Don't try to do without IMF, Fitch tells Hungary
Fitch Ratings warned Hungary on Wednesday not to go without International Monetary Fund support after months of wrangling which has failed to resolve the future of talks on a financing deal.
Pressed on the issue, the head of Fitch's Emerging Europe sovereigns unit did not say whether Fitch would cut Hungary's 'BB+' sovereign rating if the indebted central European country failed to secure a financing backstop.
But he did say the negative outlook on the rating - which signals a cut is possible - would remain in the event the talks collapse.
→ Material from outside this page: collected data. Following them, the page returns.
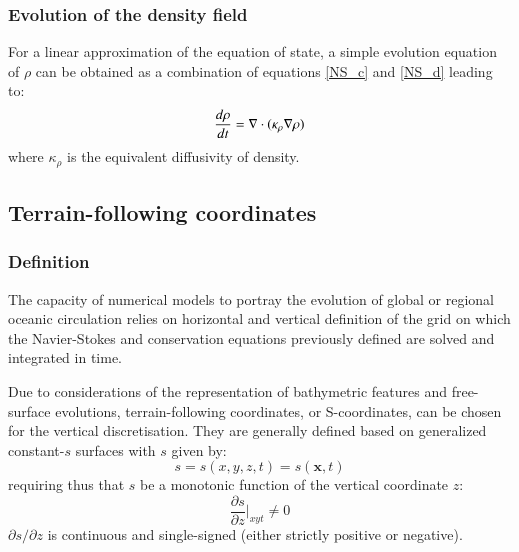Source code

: \subsubsection{Evolution of the density field}
For a linear approximation of the equation of state, a simple evolution equation of $\rho$ can be obtained as a combination of equations \ref{NS_c} and \ref{NS_d} leading to:
\begin{equation}
\displaystyle
\frac{d \rho}{d t}=
 \mathbf{\nabla}\cdot\color{black}(\kappa_{\rho} \mathbf{\nabla}{\rho})
\label{eq_diff_cart}
\end{equation}
where $\kappa_{\rho}$ is the equivalent diffusivity of density.

 
\subsection{Terrain-following coordinates}
\label{subsection_scoord}

\subsubsection{Definition}
The capacity of numerical models to portray the evolution of global or regional oceanic circulation relies on horizontal and vertical definition of the grid on which the Navier-Stokes and conservation equations previously defined are solved and integrated in time.

Due to considerations of the representation of bathymetric features and free-surface evolutions, terrain-following coordinates, or S-coordinates, can be chosen for the vertical discretisation. They are generally defined based on generalized constant-$s$ surfaces with $s$ given by:
\begin{equation}
 \displaystyle
 s=s(x,y,z,t)=s(\mathbf{x},t)
\end{equation}
requiring thus that $s$ be a monotonic function of the vertical coordinate $z$:
\begin{equation}
 \displaystyle
 \frac{\partial s}{\partial z}\bigg\vert_{xyt}\ne 0
\end{equation}
$\partial s / \partial z$ is continuous and single-signed (either strictly positive or negative).

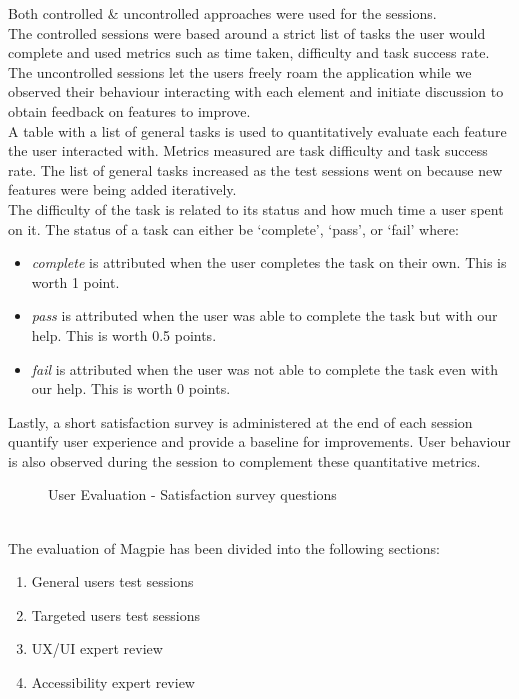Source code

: \noindent Both controlled \& uncontrolled approaches were used for the sessions.\\
The controlled sessions were based around a strict list of tasks the user would complete and used metrics such as time taken, difficulty and task success rate.\\
The uncontrolled sessions let the users freely roam the application while we observed their behaviour interacting with each element and initiate discussion to obtain feedback on features to improve.\\

\noindent A table with a list of general tasks is used to quantitatively evaluate each feature the user interacted with. Metrics measured are task difficulty and task success rate. The list of general tasks increased as the test sessions went on because new features were being added iteratively.\\
The difficulty of the task is related to its status and how much time a user spent on it. The status of a task can either be `complete', `pass', or `fail' where:
\begin{itemize}
    \item \emph{complete} is attributed when the user completes the task on their own. This is worth 1 point.
    \item \emph{pass} is attributed when the user was able to complete the task but with our help. This is worth 0.5 points.
    \item \emph{fail} is attributed when the user was not able to complete the task even with our help. This is worth 0 points.
\end{itemize}
Lastly, a short satisfaction survey is administered at the end of each session quantify user experience and provide a baseline for improvements. User behaviour is also observed during the session to complement these quantitative metrics.\\
\begin{figure}[h!]
    \centering
    \caption{User Evaluation - Satisfaction survey questions}
\end{figure}\\
The evaluation of Magpie has been divided into the following sections:
\begin{enumerate}
    \item General users test sessions
    \item Targeted users test sessions
    \item UX/UI expert review
    \item Accessibility expert review
\end{enumerate}

\newpage
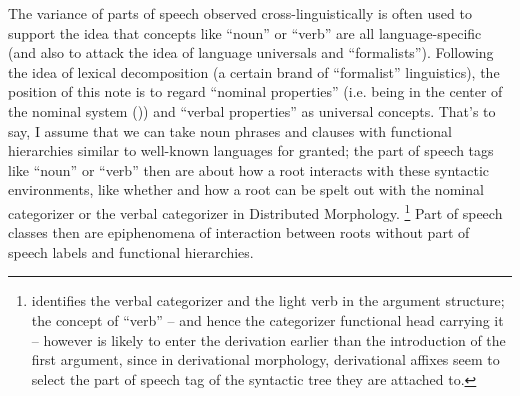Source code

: \documentclass[UTF8, a4paper, oneside, scheme=plain, 12pt]{ctexbook}
\newcommand*{\citechap}[1]{Ch.~{#1}}
\begin{document}
{The variance of parts of speech observed cross-linguistically
is often used to support the idea that 
concepts like ``noun'' or ``verb'' 
are all language-specific
(and also to attack the idea of language universals and ``formalists'').
Following the idea of lexical decomposition (a certain brand of ``formalist'' linguistics),
the position of this note is to regard ``nominal properties''
(i.e. being in the center of the nominal system ())
and ``verbal properties''
as universal concepts.
That's to say, I assume that we can take noun phrases and clauses
with functional hierarchies similar to well-known languages 
for granted;
the part of speech tags like ``noun'' or ``verb''
then are about how a root interacts with these syntactic environments,
like whether and how a root can be spelt out 
with the nominal categorizer or the verbal categorizer in Distributed Morphology.%
\footnote{
    \citet[\citechap{10}]{siddiqi2009syntax} identifies 
    the verbal categorizer and the light verb in the argument structure; 
    the concept of ``verb'' -- and hence the categorizer functional head carrying it --  
    however is likely to enter the derivation 
    earlier than the introduction of the first argument, 
    since in derivational morphology, 
    derivational affixes seem to select the part of speech tag 
    of the syntactic tree they are attached to.
}
Part of speech classes then are epiphenomena 
of interaction between roots without part of speech labels  
and functional hierarchies.

}
\end{document}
"Recently there has been some talk of Hungary going it alone, that would bother us. They do have weaknesses, there is a lot of market volatility and they wouldn't be well-placed to deal with that," Paul Rawkins told a conference in London.
Asked if Fitch would cut, he later added: "It would certainly mean that the outlook would remain negative. The concern would not just be the concern about repaying IMF money, it's also EU money."
Prime Minister Viktor Orban, whose government first signaled its plan to secure a multi-billion euro loan from the IMF and European Union nearly a year ago, said on Tuesday Hungary may still go it alone next year.
He said the issue of whether "junk-rated" Hungary, which needs a safety net to curb borrowing costs and rebuild market confidence hurt by years of unorthodox policies, would strike an IMF deal would be decided by the first quarter of 2013.
While Orban continues to talk tough for his domestic audience, Hungary did move one step closer to an agreement last week by abandoning a planned tax on its central bank and announcing 397 billion forints worth of new budget cuts for 2013.
Central Europe's most indebted nation must pay back the equivalent of about 3.6 billion euros to the IMF alone next year from a previous rescue package that pulled the country back from the brink of bankruptcy in 2008 when the global crisis began.
Fitch cut Hungary's long-term foreign and local currency Issuer Default Ratings (IDR) by one notch to 'BB+' in January and kept the rating on negative outlook.
Moody's and Standard & Poor's also rate Hungary below investment-grade, both with a negative outlook.
Fitch then cited a deterioration in the country's fiscal and external financing environment and growth outlook, caused in part by unorthodox economic policies which have undermined investor confidence.
Budapest has not tapped international debt markets this year and said it would only do so after an IMF/EU agreement is reached.